--- INSTRUCTIONS FOR THE TASK ---
Please write out exactly the lines from the opening of the listing through the line that holds "By doing so, the", including both, and nothing else; no pictures.

..........

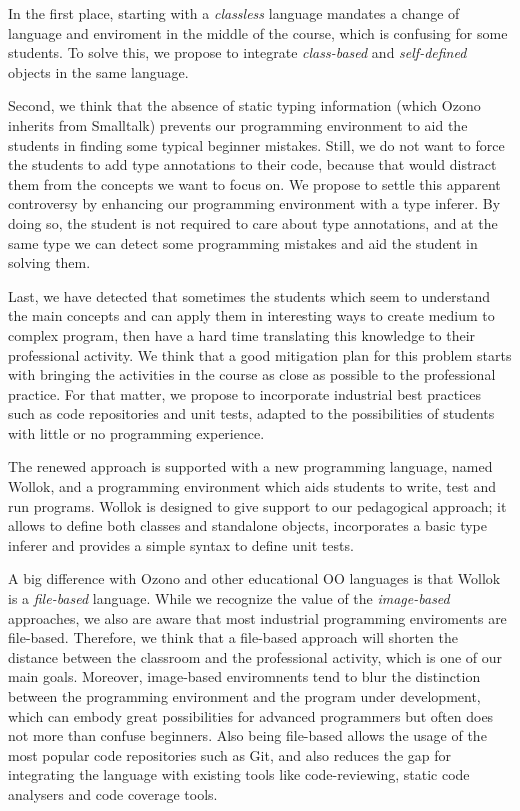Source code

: In the first place, starting with a \emph{classless} language mandates a change of language and enviroment in the middle of the course,
which is confusing for some students. 
To solve this, we propose to integrate \emph{class-based} and \emph{self-defined} objects in the same language.

Second, we think that the absence of static typing information (which Ozono inherits from Smalltalk) prevents our programming environment to aid the students in finding some typical beginner mistakes.
Still, we do not want to force the students to add type annotations to their code, because that would distract them from the concepts we want to focus on.
We propose to settle this apparent controversy by enhancing our programming environment with a type inferer.
By doing so, the student is not required to care about type annotations, and at the same type we can detect some programming mistakes and aid the student in solving them.

Last, we have detected that sometimes the students which seem to understand the main concepts and can apply them in interesting ways to create medium to complex program, 
then have a hard time translating this knowledge to their professional activity.
We think that a good mitigation plan for this problem starts with bringing the activities in the course as close as possible to the professional practice.
For that matter, we propose to incorporate industrial best practices such as code repositories and unit tests, adapted to the possibilities of students with little or no programming experience.

\medskip
The renewed approach is supported with a new programming language, named Wollok, and a programming environment which aids students to write, test and run programs.
Wollok is designed to give support to our pedagogical approach; 
it allows to define both classes and standalone objects,
incorporates a basic type inferer
and provides a simple syntax to define unit tests.

A big difference with Ozono and other educational OO languages is that Wollok is a \emph{file-based} language.
While we recognize the value of the \emph{image-based} approaches, we also are aware that most industrial programming enviroments are file-based.
Therefore, we think that a file-based approach will shorten the distance between the classroom and the professional activity, which is one of our main goals.
Moreover, image-based enviromnents tend to blur the distinction between the programming environment and the program under development,
which can embody great possibilities for advanced programmers but often does not more than confuse beginners.
Also being file-based allows the usage of the most popular code
repositories such as Git, and also reduces the gap for integrating the language with existing tools like code-reviewing, static code analysers and code coverage tools.

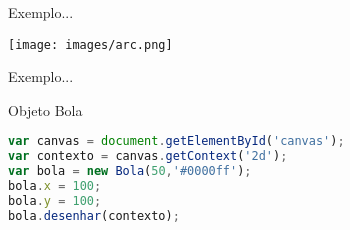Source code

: \documentclass[xcolor=dvipsnames,table]{beamer}
\begin{document}
\begin{frame}{Exemplo...}
	\begin{center}
		\texttt{[image: images/arc.png]}
	\end{center}
\end{frame}

\begin{frame}[fragile]{Exemplo...}
	\begin{block}{Objeto Bola}
		\begin{lstlisting}[language=JavaScript]
var canvas = document.getElementById('canvas');
var contexto = canvas.getContext('2d');
var bola = new Bola(50,'#0000ff');
bola.x = 100;
bola.y = 100;
bola.desenhar(contexto);
\end{lstlisting}	
	\end{block}
\end{frame}

	
	\begin{frame}
		\titlepage
	\end{frame}
	
\end{document}
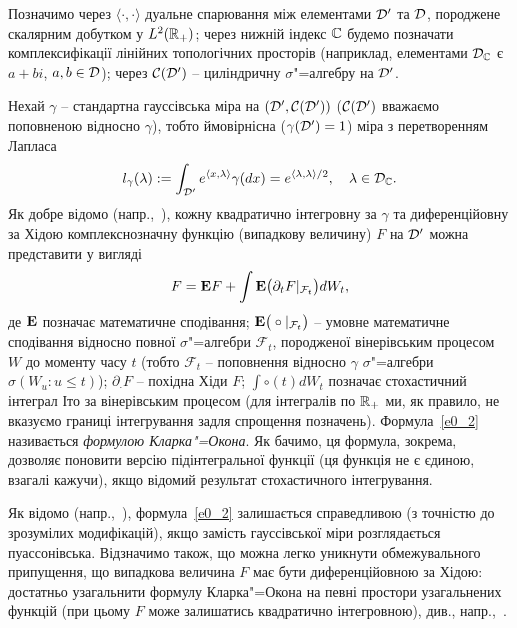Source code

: Позначимо через $\langle\cdot,\cdot\rangle$ дуальне спарювання між елементами $\mathcal{D}'$ та $\mathcal{D}$, породжене скалярним добутком у $L^2(\mathbb{R}_+)$; через нижній індекс $\mathbb{C}$ будемо позначати комплексифікації лінійних топологічних просторів (наприклад, елементами $\mathcal{D}_{\mathbb{C}}$ є $a+bi$, $a,b\in\mathcal{D}$); через $\mathcal{C}(\mathcal{D}')$ -- циліндричну $\sigma$"=алгебру на $\mathcal{D}'$.

Нехай $\gamma$ -- стандартна гауссівська міра на $(\mathcal{D}',\mathcal{C}(\mathcal{D}'))$ ($\mathcal{C}(\mathcal{D}')$ вважаємо поповненою відносно $\gamma$), тобто ймовірнісна ($\gamma(\mathcal{D}')=1$) міра з перетворенням Лапласа
\begin{equation*}
    l_\gamma(\lambda):=\int_{\mathcal{D}'}e^{\langle x,\lambda\rangle}\gamma (dx)
                      = e^{\langle\lambda,\lambda\rangle/2},
                    \quad
    \lambda\in\mathcal{D}_{\mathbb{C}}.
\end{equation*}
Як добре відомо (напр.,~\cite{Cl70,Oc84,Lo99}), кожну квадратично інтегровну за $\gamma$ та диференційовну за Хідою комплекснозначну функцію (випадкову величину) $F$ на $\mathcal{D}'$ можна представити у вигляді
\begin{equation}\label{e0_2}
    F=\mathbf{E} F+\int\mathbf{E}\big(\partial_t F|_{\mathcal F_t}\big)dW_t,
\end{equation}
де $\mathbf{E}$ позначає математичне сподівання; $\mathbf{E}\big(\circ|_{\mathcal F_t}\big)$ -- умовне математичне сподівання відносно повної $\sigma$"=алгебри $\mathcal F_t$, породженої вінерівським процесом $W$ до моменту часу $t$ (тобто $\mathcal F_t$ -- поповнення відносно $\gamma$ $\sigma$"=алгебри $\sigma (W_u:u\leq t)$); $\partial_\cdot F$ -- похідна Хіди $F$; $\int\circ (t)dW_t$ позначає стохастичний інтеграл Іто за вінерівським процесом (для інтегралів по $\mathbb{R}_+$ ми, як правило, не вказуємо границі інтегрування задля спрощення позначень).
Формула~\eqref{e0_2} називається {\it формулою Кларка"=Окона}.
Як бачимо, ця формула, зокрема, дозволяє поновити версію підінтегральної функції (ця функція не є єдиною, взагалі кажучи), якщо відомий результат стохастичного інтегрування.

Як відомо (напр.,~\cite{NOP09,Zh09}), формула~\eqref{e0_2} залишається справедливою (з точністю до зрозумілих модифікацій), якщо замість гауссівської міри розглядається пуассонівська.
Відзначимо також, що можна легко уникнути обмежувального припущення, що випадкова величина $F$ має бути диференційовною за Хідою: достатньо узагальнити формулу Кларка"=Окона на певні простори узагальнених функцій (при цьому $F$ може залишатись квадратично інтегровною), див., напр.,~\cite{FOS00,NOP04}.

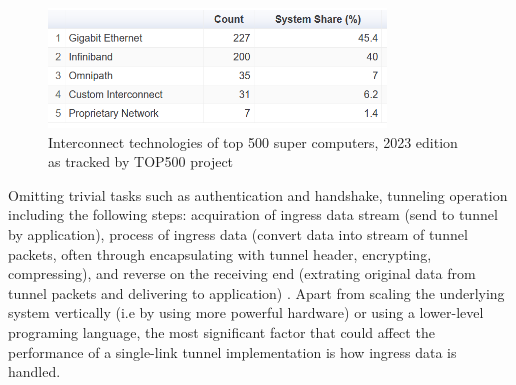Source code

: 

\begin{figure}[H]
	\centering
	\includegraphics[width=0.8\textwidth]{resources/images/Interconnect_Technologies_500_supercomp.PNG}
	\caption{Interconnect technologies of top 500 super computers, 2023 edition as tracked by TOP500 project \cite{Interconnect_Technologies_500_supercomp}}
    \label{fig:introduction:Interconnect_Technologies_500_supercomp}
\end{figure}



Omitting trivial tasks such as authentication and handshake, tunneling operation including the following steps: acquiration of ingress data stream (send to tunnel by application), process of ingress data (convert data into stream of tunnel packets, often through encapsulating with tunnel header, encrypting, compressing), and reverse on the receiving end (extrating original data from tunnel packets and delivering to application) .
Apart from scaling the underlying system vertically (i.e by using more powerful hardware) or using a lower-level programing language, the most significant factor that could affect the performance of a single-link tunnel implementation is how ingress data is handled.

..........

--- OUTPUT ---
Source code

: In the first place, starting with a \emph{classless} language mandates a change of language and enviroment in the middle of the course,
which is confusing for some students. 
To solve this, we propose to integrate \emph{class-based} and \emph{self-defined} objects in the same language.

Second, we think that the absence of static typing information (which Ozono inherits from Smalltalk) prevents our programming environment to aid the students in finding some typical beginner mistakes.
Still, we do not want to force the students to add type annotations to their code, because that would distract them from the concepts we want to focus on.
We propose to settle this apparent controversy by enhancing our programming environment with a type inferer.
By doing so, the student is not required to care about type annotations, and at the same type we can detect some programming mistakes and aid the student in solving them.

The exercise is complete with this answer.